● **WHAT TO DO**: Every entry below is to be copied exactly, apart from any picture it holds.

(SOURCE DATA)

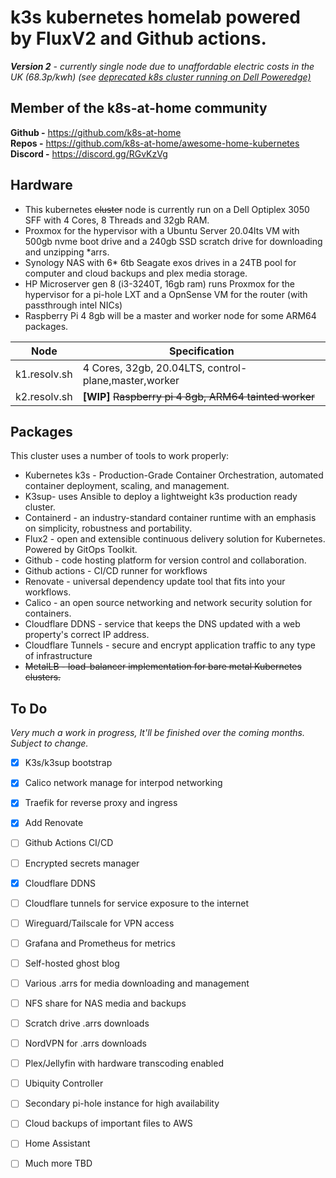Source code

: 
# **k3s kubernetes homelab powered by FluxV2 and Github actions.**

****Version 2*** - currently single node due to unaffordable electric costs in the UK (68.3p/kwh) (see [deprecated k8s cluster running on Dell Poweredge)](https://github.com/fobiat/k8s-gitops)* <br />
## Member of the k8s-at-home community 
**Github -** https://github.com/k8s-at-home  
**Repos -** https://github.com/k8s-at-home/awesome-home-kubernetes  
**Discord -** https://discord.gg/RGvKzVg



## Hardware
- This kubernetes ~~cluster~~ node is currently run on a Dell Optiplex 3050 SFF with 4 Cores, 8 Threads and 32gb RAM.
- Proxmox for the hypervisor with a Ubuntu Server 20.04lts VM with 500gb nvme boot drive and a 240gb SSD scratch drive for downloading and unzipping *arrs.
- Synology NAS with 6* 6tb Seagate exos drives in a 24TB pool for computer and cloud backups and plex media storage.
- HP Microserver gen 8 (i3-3240T, 16gb ram) runs Proxmox for the hypervisor for a pi-hole LXT and a OpnSense VM for the router (with passthrough intel NICs)
- Raspberry Pi 4 8gb will be a master and worker node for some ARM64 packages.
 

| Node              | Specification                                        |
| ----------------- | ---------------------------------------------------- |
| k1.resolv.sh      | 4 Cores, 32gb, 20.04LTS, control-plane,master,worker |
| k2.resolv.sh| **[WIP]** ~~Raspberry pi 4 8gb, ARM64 tainted worker~~   |





## Packages
This cluster uses a number of tools to work properly:

* Kubernetes k3s - Production-Grade Container Orchestration,
	automated container deployment, scaling, and management.
* K3sup- uses Ansible to deploy a lightweight k3s production ready cluster.
* Containerd - an industry-standard container runtime with an emphasis on simplicity, robustness and portability.
* Flux2 - open and extensible continuous delivery solution for Kubernetes. Powered by GitOps Toolkit.
* Github - code hosting platform for version control and collaboration.
* Github actions - CI/CD runner for workflows
* Renovate - universal dependency update tool that fits into your workflows.
* Calico - an open source networking and network security solution for containers.
* Cloudflare DDNS - service that keeps the DNS updated with a web property's correct IP address.
* Cloudflare Tunnels - secure and encrypt application traffic to any type of infrastructure
* ~~MetalLB - load-balancer implementation for bare metal Kubernetes clusters.~~

## To Do 
*Very much a work in progress, It'll be finished over the coming months. Subject to change.*
 * [x] K3s/k3sup bootstrap
 * [x] Calico network manage for interpod networking
 * [x] Traefik for reverse proxy and ingress
 * [x] Add Renovate
 * [ ] Github Actions CI/CD
 * [ ] Encrypted secrets manager
 * [x] Cloudflare DDNS
 * [ ] Cloudflare tunnels for service exposure to the internet
 * [ ] Wireguard/Tailscale for VPN access 
 * [ ] Grafana and Prometheus for metrics
 * [ ] Self-hosted ghost blog
 * [ ] Various .arrs for media downloading and management
 * [ ] NFS share for NAS media and backups
 * [ ] Scratch drive .arrs downloads 
 * [ ] NordVPN for .arrs downloads
 * [ ] Plex/Jellyfin with hardware transcoding enabled
 * [ ] Ubiquity Controller
 * [ ] Secondary pi-hole instance for high availability 
 * [ ] Cloud backups of important files to AWS
 * [ ] Home Assistant
 * [ ] Much more TBD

(End SOURCE DATA)

● **ANSWER**:
Source code

: 
# **k3s kubernetes homelab powered by FluxV2 and Github actions.**

****Version 2*** - currently single node due to unaffordable electric costs in the UK (68.3p/kwh) (see [deprecated k8s cluster running on Dell Poweredge)](https://github.com/fobiat/k8s-gitops)* <br />
## Member of the k8s-at-home community 
**Github -** https://github.com/k8s-at-home  
**Repos -** https://github.com/k8s-at-home/awesome-home-kubernetes  
**Discord -** https://discord.gg/RGvKzVg



## Hardware
- This kubernetes ~~cluster~~ node is currently run on a Dell Optiplex 3050 SFF with 4 Cores, 8 Threads and 32gb RAM.
- Proxmox for the hypervisor with a Ubuntu Server 20.04lts VM with 500gb nvme boot drive and a 240gb SSD scratch drive for downloading and unzipping *arrs.
- Synology NAS with 6* 6tb Seagate exos drives in a 24TB pool for computer and cloud backups and plex media storage.
- HP Microserver gen 8 (i3-3240T, 16gb ram) runs Proxmox for the hypervisor for a pi-hole LXT and a OpnSense VM for the router (with passthrough intel NICs)
- Raspberry Pi 4 8gb will be a master and worker node for some ARM64 packages.
 

| Node              | Specification                                        |
| ----------------- | ---------------------------------------------------- |
| k1.resolv.sh      | 4 Cores, 32gb, 20.04LTS, control-plane,master,worker |
| k2.resolv.sh| **[WIP]** ~~Raspberry pi 4 8gb, ARM64 tainted worker~~   |





## Packages
This cluster uses a number of tools to work properly:

* Kubernetes k3s - Production-Grade Container Orchestration,
	automated container deployment, scaling, and management.
* K3sup- uses Ansible to deploy a lightweight k3s production ready cluster.
* Containerd - an industry-standard container runtime with an emphasis on simplicity, robustness and portability.
* Flux2 - open and extensible continuous delivery solution for Kubernetes. Powered by GitOps Toolkit.
* Github - code hosting platform for version control and collaboration.
* Github actions - CI/CD runner for workflows
* Renovate - universal dependency update tool that fits into your workflows.
* Calico - an open source networking and network security solution for containers.
* Cloudflare DDNS - service that keeps the DNS updated with a web property's correct IP address.
* Cloudflare Tunnels - secure and encrypt application traffic to any type of infrastructure
* ~~MetalLB - load-balancer implementation for bare metal Kubernetes clusters.~~

## To Do 
*Very much a work in progress, It'll be finished over the coming months. Subject to change.*
 * [x] K3s/k3sup bootstrap
 * [x] Calico network manage for interpod networking
 * [x] Traefik for reverse proxy and ingress
 * [x] Add Renovate
 * [ ] Github Actions CI/CD
 * [ ] Encrypted secrets manager
 * [x] Cloudflare DDNS
 * [ ] Cloudflare tunnels for service exposure to the internet
 * [ ] Wireguard/Tailscale for VPN access 
 * [ ] Grafana and Prometheus for metrics
 * [ ] Self-hosted ghost blog
 * [ ] Various .arrs for media downloading and management
 * [ ] NFS share for NAS media and backups
 * [ ] Scratch drive .arrs downloads 
 * [ ] NordVPN for .arrs downloads
 * [ ] Plex/Jellyfin with hardware transcoding enabled
 * [ ] Ubiquity Controller
 * [ ] Secondary pi-hole instance for high availability 
 * [ ] Cloud backups of important files to AWS
 * [ ] Home Assistant
 * [ ] Much more TBD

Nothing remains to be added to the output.